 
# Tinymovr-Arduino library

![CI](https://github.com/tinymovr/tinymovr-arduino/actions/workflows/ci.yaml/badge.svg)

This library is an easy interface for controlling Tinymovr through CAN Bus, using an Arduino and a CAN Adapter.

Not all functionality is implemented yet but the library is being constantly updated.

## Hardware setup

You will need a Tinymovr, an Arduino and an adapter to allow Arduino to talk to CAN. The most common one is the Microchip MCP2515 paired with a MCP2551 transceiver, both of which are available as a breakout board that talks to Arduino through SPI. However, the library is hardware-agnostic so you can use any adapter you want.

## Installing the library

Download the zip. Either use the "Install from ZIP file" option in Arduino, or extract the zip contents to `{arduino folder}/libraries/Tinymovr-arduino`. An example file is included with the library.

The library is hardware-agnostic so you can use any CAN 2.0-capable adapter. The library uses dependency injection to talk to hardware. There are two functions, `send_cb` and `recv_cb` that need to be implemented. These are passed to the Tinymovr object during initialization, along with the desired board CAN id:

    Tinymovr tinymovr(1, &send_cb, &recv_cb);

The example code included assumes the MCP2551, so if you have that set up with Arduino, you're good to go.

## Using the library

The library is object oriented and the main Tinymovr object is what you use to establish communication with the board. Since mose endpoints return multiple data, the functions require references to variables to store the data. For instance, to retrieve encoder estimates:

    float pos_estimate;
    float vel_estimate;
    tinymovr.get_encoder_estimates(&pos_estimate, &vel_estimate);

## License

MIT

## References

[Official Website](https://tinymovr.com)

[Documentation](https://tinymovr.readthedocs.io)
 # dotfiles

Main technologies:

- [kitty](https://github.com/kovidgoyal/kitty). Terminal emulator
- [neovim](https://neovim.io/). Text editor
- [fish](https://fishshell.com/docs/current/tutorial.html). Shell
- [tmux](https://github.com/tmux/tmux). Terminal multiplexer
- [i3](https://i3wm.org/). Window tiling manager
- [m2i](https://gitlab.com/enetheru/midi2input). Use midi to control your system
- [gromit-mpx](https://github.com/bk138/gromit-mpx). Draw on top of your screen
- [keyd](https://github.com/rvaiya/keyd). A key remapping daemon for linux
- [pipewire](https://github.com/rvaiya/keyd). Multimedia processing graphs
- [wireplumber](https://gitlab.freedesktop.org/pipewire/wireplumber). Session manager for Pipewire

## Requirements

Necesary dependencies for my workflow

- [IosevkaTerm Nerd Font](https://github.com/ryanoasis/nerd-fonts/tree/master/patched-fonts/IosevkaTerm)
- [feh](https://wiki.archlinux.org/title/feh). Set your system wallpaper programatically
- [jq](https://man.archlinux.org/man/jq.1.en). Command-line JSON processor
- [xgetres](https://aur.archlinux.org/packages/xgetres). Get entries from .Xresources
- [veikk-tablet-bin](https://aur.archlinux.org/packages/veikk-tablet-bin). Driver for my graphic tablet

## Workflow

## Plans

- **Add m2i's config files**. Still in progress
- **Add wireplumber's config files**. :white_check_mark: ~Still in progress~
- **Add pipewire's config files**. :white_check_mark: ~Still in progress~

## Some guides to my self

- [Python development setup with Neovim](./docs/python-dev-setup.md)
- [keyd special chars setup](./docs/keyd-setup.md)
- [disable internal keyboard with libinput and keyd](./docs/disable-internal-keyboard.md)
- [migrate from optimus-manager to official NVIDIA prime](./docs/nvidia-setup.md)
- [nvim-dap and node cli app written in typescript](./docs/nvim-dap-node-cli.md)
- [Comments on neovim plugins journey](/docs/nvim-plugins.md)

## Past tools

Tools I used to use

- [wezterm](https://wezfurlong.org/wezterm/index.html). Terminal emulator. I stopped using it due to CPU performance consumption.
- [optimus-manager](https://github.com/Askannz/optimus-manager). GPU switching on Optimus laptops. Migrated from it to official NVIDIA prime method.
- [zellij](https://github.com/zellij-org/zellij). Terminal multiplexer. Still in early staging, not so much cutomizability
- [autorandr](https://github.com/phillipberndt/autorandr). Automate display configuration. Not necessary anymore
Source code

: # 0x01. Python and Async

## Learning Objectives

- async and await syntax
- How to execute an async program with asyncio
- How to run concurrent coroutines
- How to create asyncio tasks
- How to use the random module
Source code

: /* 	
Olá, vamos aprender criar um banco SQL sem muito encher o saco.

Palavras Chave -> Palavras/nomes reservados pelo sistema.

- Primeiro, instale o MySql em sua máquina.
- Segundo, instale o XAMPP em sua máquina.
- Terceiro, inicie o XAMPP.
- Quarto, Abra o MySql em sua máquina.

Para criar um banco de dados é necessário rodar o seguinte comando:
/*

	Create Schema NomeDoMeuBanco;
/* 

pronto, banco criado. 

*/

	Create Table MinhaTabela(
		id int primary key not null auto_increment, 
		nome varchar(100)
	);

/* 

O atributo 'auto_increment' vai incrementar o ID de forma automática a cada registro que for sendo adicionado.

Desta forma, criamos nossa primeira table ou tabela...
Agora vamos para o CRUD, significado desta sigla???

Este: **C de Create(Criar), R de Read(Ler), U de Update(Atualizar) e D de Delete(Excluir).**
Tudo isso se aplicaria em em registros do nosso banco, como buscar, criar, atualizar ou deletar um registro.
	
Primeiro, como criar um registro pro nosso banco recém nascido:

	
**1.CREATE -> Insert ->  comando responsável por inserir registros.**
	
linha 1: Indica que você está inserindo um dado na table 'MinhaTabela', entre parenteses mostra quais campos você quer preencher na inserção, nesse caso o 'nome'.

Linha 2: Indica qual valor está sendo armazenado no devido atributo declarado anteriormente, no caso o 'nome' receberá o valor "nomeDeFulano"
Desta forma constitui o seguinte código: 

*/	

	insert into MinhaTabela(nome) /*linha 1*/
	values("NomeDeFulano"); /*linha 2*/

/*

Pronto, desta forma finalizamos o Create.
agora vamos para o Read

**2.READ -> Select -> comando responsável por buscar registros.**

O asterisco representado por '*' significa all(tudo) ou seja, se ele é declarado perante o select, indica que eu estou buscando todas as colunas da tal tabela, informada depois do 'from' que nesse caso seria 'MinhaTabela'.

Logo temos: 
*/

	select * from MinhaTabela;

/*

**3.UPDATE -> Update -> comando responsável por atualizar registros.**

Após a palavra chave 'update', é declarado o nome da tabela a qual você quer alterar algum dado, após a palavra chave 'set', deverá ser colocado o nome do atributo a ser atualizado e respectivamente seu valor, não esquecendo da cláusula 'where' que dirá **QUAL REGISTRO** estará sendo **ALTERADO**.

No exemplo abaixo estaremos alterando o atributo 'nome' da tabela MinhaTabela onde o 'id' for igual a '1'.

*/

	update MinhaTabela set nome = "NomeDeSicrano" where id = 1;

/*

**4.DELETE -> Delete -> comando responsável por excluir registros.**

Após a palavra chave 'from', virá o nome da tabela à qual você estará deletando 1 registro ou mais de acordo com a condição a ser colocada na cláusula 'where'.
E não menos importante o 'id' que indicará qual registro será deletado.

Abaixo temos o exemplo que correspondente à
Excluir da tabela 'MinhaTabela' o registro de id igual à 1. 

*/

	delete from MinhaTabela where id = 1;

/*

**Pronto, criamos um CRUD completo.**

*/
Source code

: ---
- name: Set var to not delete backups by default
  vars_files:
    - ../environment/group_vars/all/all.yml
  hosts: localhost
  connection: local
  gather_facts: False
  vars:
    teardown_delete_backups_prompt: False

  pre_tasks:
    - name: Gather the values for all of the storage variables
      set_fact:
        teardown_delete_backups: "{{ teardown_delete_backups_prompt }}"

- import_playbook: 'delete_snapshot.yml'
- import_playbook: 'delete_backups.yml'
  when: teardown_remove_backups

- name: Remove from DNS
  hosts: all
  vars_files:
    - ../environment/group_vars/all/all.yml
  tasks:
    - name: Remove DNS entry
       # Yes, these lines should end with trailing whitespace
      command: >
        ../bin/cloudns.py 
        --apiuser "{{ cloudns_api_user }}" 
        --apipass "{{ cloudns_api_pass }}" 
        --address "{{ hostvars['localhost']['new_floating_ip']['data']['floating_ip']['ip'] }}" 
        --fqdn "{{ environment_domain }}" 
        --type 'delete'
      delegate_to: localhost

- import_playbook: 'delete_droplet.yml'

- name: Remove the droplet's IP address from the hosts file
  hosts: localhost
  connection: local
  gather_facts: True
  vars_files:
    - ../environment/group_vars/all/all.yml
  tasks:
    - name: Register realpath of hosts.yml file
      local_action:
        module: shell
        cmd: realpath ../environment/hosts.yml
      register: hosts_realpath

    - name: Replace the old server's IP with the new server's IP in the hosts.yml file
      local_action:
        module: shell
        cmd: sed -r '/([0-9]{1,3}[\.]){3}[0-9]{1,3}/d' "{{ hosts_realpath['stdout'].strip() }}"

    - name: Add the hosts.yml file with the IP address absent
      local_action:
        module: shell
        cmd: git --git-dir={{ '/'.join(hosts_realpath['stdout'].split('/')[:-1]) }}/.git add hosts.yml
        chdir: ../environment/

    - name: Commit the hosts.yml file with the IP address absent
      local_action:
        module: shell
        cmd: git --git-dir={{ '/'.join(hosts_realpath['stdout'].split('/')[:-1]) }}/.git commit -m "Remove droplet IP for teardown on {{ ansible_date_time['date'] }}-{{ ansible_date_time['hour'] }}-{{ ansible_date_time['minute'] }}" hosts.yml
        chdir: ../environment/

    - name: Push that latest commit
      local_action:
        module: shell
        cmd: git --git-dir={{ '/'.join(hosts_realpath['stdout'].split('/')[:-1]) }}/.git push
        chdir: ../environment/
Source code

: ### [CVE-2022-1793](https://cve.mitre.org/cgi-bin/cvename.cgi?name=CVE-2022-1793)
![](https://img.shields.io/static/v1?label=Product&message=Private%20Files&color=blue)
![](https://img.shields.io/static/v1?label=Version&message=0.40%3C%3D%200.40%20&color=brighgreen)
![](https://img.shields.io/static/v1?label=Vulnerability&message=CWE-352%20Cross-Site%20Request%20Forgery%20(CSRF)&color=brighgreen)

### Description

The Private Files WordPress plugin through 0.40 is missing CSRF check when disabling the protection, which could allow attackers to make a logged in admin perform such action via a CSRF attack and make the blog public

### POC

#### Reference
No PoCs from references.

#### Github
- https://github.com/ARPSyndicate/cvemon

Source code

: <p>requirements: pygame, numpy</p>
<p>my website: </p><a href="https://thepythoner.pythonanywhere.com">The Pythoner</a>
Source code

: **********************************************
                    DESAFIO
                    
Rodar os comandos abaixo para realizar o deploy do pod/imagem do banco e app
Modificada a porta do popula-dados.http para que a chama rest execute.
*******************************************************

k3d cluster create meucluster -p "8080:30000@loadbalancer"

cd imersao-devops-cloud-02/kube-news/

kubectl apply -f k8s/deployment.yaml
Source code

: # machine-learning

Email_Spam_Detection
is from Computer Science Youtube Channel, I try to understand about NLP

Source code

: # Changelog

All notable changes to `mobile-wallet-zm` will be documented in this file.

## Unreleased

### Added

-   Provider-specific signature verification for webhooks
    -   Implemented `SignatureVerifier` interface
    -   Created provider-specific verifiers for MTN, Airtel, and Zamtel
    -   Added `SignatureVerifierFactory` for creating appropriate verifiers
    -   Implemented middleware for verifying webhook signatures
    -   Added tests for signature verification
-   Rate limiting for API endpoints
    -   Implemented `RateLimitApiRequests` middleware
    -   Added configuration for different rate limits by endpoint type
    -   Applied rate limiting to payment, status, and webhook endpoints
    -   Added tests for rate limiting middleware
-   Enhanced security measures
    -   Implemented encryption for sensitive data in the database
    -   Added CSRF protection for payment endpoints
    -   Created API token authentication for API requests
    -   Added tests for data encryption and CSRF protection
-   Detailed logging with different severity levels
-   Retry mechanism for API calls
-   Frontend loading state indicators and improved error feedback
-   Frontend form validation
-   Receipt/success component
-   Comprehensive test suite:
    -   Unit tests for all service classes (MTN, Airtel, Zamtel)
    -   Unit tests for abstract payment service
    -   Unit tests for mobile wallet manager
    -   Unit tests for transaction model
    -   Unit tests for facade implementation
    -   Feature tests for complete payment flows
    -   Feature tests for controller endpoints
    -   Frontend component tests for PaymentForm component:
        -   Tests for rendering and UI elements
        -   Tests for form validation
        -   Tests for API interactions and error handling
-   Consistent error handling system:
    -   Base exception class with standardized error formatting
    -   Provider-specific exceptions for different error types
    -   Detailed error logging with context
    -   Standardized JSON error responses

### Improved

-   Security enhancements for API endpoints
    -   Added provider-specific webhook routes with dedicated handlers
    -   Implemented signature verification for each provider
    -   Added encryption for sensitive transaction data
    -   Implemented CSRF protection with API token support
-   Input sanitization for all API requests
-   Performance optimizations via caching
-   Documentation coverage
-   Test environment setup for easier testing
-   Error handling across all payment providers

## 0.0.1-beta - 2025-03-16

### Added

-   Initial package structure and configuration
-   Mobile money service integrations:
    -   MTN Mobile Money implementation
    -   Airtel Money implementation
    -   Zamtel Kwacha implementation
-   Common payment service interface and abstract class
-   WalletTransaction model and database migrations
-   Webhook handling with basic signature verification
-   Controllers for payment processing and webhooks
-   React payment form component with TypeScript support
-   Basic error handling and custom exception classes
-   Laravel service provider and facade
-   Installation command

> _What is expected_:
Copy each line of the records that has "component" in it.

> _Problem solution_:
-   Receipt/success component
    -   Frontend component tests for PaymentForm component:
-   React payment form component with TypeScript support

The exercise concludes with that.